Avoiding code bloat
Nathan has worked on the ISO/ANSI C++ Standard since 1993, designing most of what is in Chapter 22 of the Draft Standard. He can be contacted at http://www.cantrip.org/.
The (Draft) Standard C++ Library is filled with useful templates, including extended versions of those found in the Standard Template Library (STL). These templates offer great flexibility, yet they are optimized for best performance in the common case. Not only can you use these templates directly, but they can stand as examples of effective design, and as a source of inspiration for ways to make your own components efficient and flexible.
Some of the ways that they offer flexibility involve "empty" classes -- classes with no data members. Ideally, these empty classes should consume no space at all. They typically declare typedefs or member functions, and you can replace them with your own classes (which might not be empty) to handle special needs. The default empty class is by far the most commonly used, however, so this case must be optimal.
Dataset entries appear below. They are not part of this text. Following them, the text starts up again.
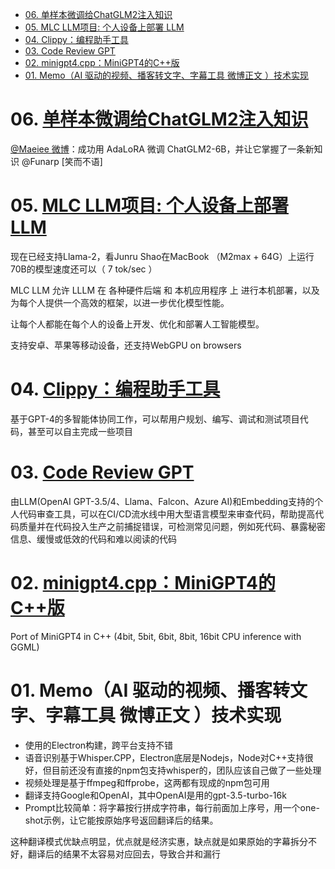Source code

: - [06. 单样本微调给ChatGLM2注入知识](#06-单样本微调给chatglm2注入知识)
- [05. MLC LLM项目: 个人设备上部署 LLM](#05-mlc-llm项目-个人设备上部署-llm)
- [04. Clippy：编程助手工具](#04-clippy编程助手工具)
- [03. Code Review GPT](#03-code-review-gpt)
- [02. minigpt4.cpp：MiniGPT4的C++版](#02-minigpt4cppminigpt4的c版)
- [01. Memo（AI 驱动的视频、播客转文字、字幕工具 微博正文 ）技术实现](#01-memoai-驱动的视频播客转文字字幕工具-微博正文-技术实现)

# 06. [单样本微调给ChatGLM2注入知识](https://zhuanlan.zhihu.com/p/642357133)

[@Maeiee 微博](https://weibo.com/1240212845/NaDR5bf2x)：成功用 AdaLoRA 微调 ChatGLM2-6B，并让它掌握了一条新知识 @Funarp [笑而不语]

# 05. [MLC LLM项目: 个人设备上部署 LLM](https://github.com/mlc-ai/mlc-llm)

现在已经支持Llama-2，看Junru Shao在MacBook （M2max + 64G）上运行70B的模型速度还可以（ 7 tok/sec ）

MLC LLM 允许 LLLM 在 各种硬件后端 和 本机应用程序 上 进行本机部署，以及为每个人提供一个高效的框架，以进一步优化模型性能。

让每个人都能在每个人的设备上开发、优化和部署人工智能模型。

支持安卓、苹果等移动设备，还支持WebGPU on browsers

# 04. [Clippy：编程助手工具](https://github.com/ennucore/clippy)

基于GPT-4的多智能体协同工作，可以帮用户规划、编写、调试和测试项目代码，甚至可以自主完成一些项目

# 03. [Code Review GPT](https://github.com/mattzcarey/code-review-gpt)

由LLM(OpenAI GPT-3.5/4、Llama、Falcon、Azure AI)和Embedding支持的个人代码审查工具，可以在CI/CD流水线中用大型语言模型来审查代码，帮助提高代码质量并在代码投入生产之前捕捉错误，可检测常见问题，例如死代码、暴露秘密信息、缓慢或低效的代码和难以阅读的代码

# 02. [minigpt4.cpp：MiniGPT4的C++版](https://github.com/Maknee/minigpt4.cpp)

Port of MiniGPT4 in C++ (4bit, 5bit, 6bit, 8bit, 16bit CPU inference with GGML)

# 01. Memo（AI 驱动的视频、播客转文字、字幕工具 微博正文 ）技术实现

+ 使用的Electron构建，跨平台支持不错
+ 语音识别基于Whisper.CPP，Electron底层是Nodejs，Node对C++支持很好，但目前还没有直接的npm包支持whisper的，团队应该自己做了一些处理
+ 视频处理是基于ffmpeg和ffprobe，这两都有现成的npm包可用
+ 翻译支持Google和OpenAI，其中OpenAI是用的gpt-3.5-turbo-16k
+ Prompt比较简单：将字幕按行拼成字符串，每行前面加上序号，用一个one-shot示例，让它能按原始序号返回翻译后的结果。

这种翻译模式优缺点明显，优点就是经济实惠，缺点就是如果原始的字幕拆分不好，翻译后的结果不太容易对应回去，导致合并和漏行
Due to an unfortunate detail of the language definition, instances of empty classes usually occupy storage. In members of other classes, this overhead can make otherwise small objects large enough to be unusable in some applications. If this overhead couldn't be avoided in the construction of the Standard Library, the cost of the library's flexibility would drive away many of its intended users. But the optimization techniques used in the Standard library limit this overhead, and can be equally useful in your own code.
Empty Member Bloat
In the Standard C++ Library, each STL Container constructor takes as a parameter, and copies, an allocator object. Whenever the container needs storage, it asks its allocator member. In this way, a user with some special memory to allocate (such as a shared memory region) can define an allocator for it, and pass that to a container constructor, so that container elements will be placed there. In the common case, however, the standard default allocator is used, which just delegates to the global operator new. It is an empty object.
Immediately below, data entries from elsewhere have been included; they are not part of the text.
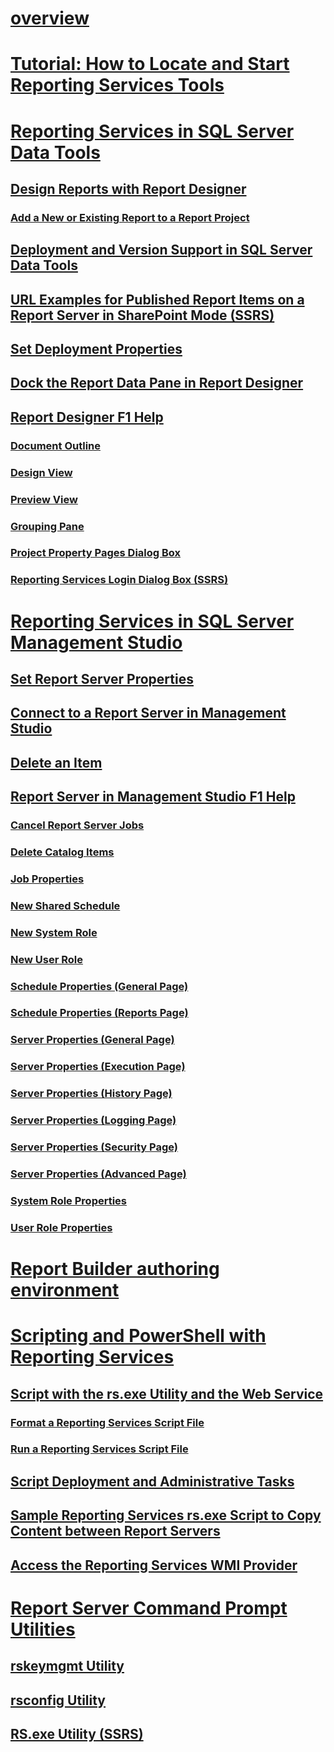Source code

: # [overview](reporting-services-tools.md)  
# [Tutorial: How to Locate and Start Reporting Services Tools](tutorial-how-to-locate-and-start-reporting-services-tools-ssrs.md)  
# [Reporting Services in SQL Server Data Tools](reporting-services-in-sql-server-data-tools-ssdt.md)  
## [Design Reports with Report Designer](design-reporting-services-paginated-reports-with-report-designer-ssrs.md)  
### [Add a New or Existing Report to a Report Project](add-a-new-or-existing-report-to-a-report-project-ssrs.md)  
## [Deployment and Version Support in SQL Server Data Tools](deployment-and-version-support-in-sql-server-data-tools-ssrs.md)  
## [URL Examples for Published Report Items on a Report Server in SharePoint Mode (SSRS)](url-examples-for-items-on-a-report-server-sharepoint-mode.md)  
## [Set Deployment Properties](set-deployment-properties-reporting-services.md)  
## [Dock the Report Data Pane in Report Designer](dock-the-report-data-pane-in-report-designer-ssrs.md)  
## [Report Designer F1 Help](report-designer-f1-help.md)  
### [Document Outline](document-outline.md)  
### [Design View](design-view.md)  
### [Preview View](preview-view.md)  
### [Grouping Pane](grouping-pane.md)  
### [Project Property Pages Dialog Box](project-property-pages-dialog-box.md)  
### [Reporting Services Login Dialog Box (SSRS)](reporting-services-login-dialog-box-ssrs.md)  
# [Reporting Services in SQL Server Management Studio](reporting-services-in-sql-server-management-studio-ssrs.md)  
## [Set Report Server Properties](set-report-server-properties-management-studio.md)  
## [Connect to a Report Server in Management Studio](connect-to-a-report-server-in-management-studio.md)  
## [Delete an Item](delete-an-item-management-studio.md)  
## [Report Server in Management Studio F1 Help](report-server-in-management-studio-f1-help.md)  
### [Cancel Report Server Jobs](cancel-report-server-jobs-management-studio.md)  
### [Delete Catalog Items](delete-catalog-items-management-studio.md)  
### [Job Properties](job-properties-management-studio.md)  
### [New Shared Schedule](new-shared-schedule-management-studio.md)  
### [New System Role](new-system-role-management-studio.md)  
### [New User Role](new-user-role-management-studio.md)  
### [Schedule Properties (General Page)](schedule-properties-general-page.md)  
### [Schedule Properties (Reports Page)](schedule-properties-reports-page.md)  
### [Server Properties (General Page)](report-server-properties-general-page.md)  
### [Server Properties (Execution Page)](server-properties-execution-page.md)  
### [Server Properties (History Page)](server-properties-history-page.md)  
### [Server Properties (Logging Page)](server-properties-logging-page.md)  
### [Server Properties (Security Page)](server-properties-security-page-reporting-services.md)  
### [Server Properties (Advanced Page)](server-properties-advanced-page-reporting-services.md)  
### [System Role Properties](system-role-properties-management-studio.md)  
### [User Role Properties](user-role-properties-management-studio.md)  
# [Report Builder authoring environment](report-builder-authoring-environment-ssrs.md)  
# [Scripting and PowerShell with Reporting Services](scripting-and-powershell-with-reporting-services.md)  
## [Script with the rs.exe Utility and the Web Service](script-with-the-rs-exe-utility-and-the-web-service.md)  
### [Format a Reporting Services Script File](format-a-reporting-services-script-file.md)  
### [Run a Reporting Services Script File](run-a-reporting-services-script-file.md)  
## [Script Deployment and Administrative Tasks](script-deployment-and-administrative-tasks.md)  
## [Sample Reporting Services rs.exe Script to Copy Content between Report Servers](sample-reporting-services-rs-exe-script-to-copy-content-between-report-servers.md)  
## [Access the Reporting Services WMI Provider](access-the-reporting-services-wmi-provider.md)  
# [Report Server Command Prompt Utilities](report-server-command-prompt-utilities-ssrs.md)  
## [rskeymgmt Utility](rskeymgmt-utility-ssrs.md)  
## [rsconfig Utility](rsconfig-utility-ssrs.md)  
## [RS.exe Utility (SSRS)](rs-exe-utility-ssrs.md)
The listings resent simplified code for a possible implementation of these components. In Listing One, the standard default allocator allocator<> has only function members. In Listing Two, the generic list<> container template keeps a private alloc_ member, copied from its constructor argument. The list<> constructor is declared "explicit" so that the compiler will not use it as an automatic conversion (this is a recent language feature).
The member list<>::alloc_ usually occupies four bytes in the object, even in the default case where Alloc is the empty class allocator<T>.
A few extra bytes for the list object doesn't seem so bad until you imagine a big vector of these lists, as in a hash table. Any extra junk in each list is multiplied, and reduces the number of list headers that fit in a virtual memory page. Wasted space makes slower programs.
Empty Objects
How can this overhead be avoided? First, you need to know why the overhead is there. The Standard C++ language definition says:
A class with an empty sequence of [data] members and base class objects is an empty class. Complete objects and member subobjects of an empty class type shall have nonzero size.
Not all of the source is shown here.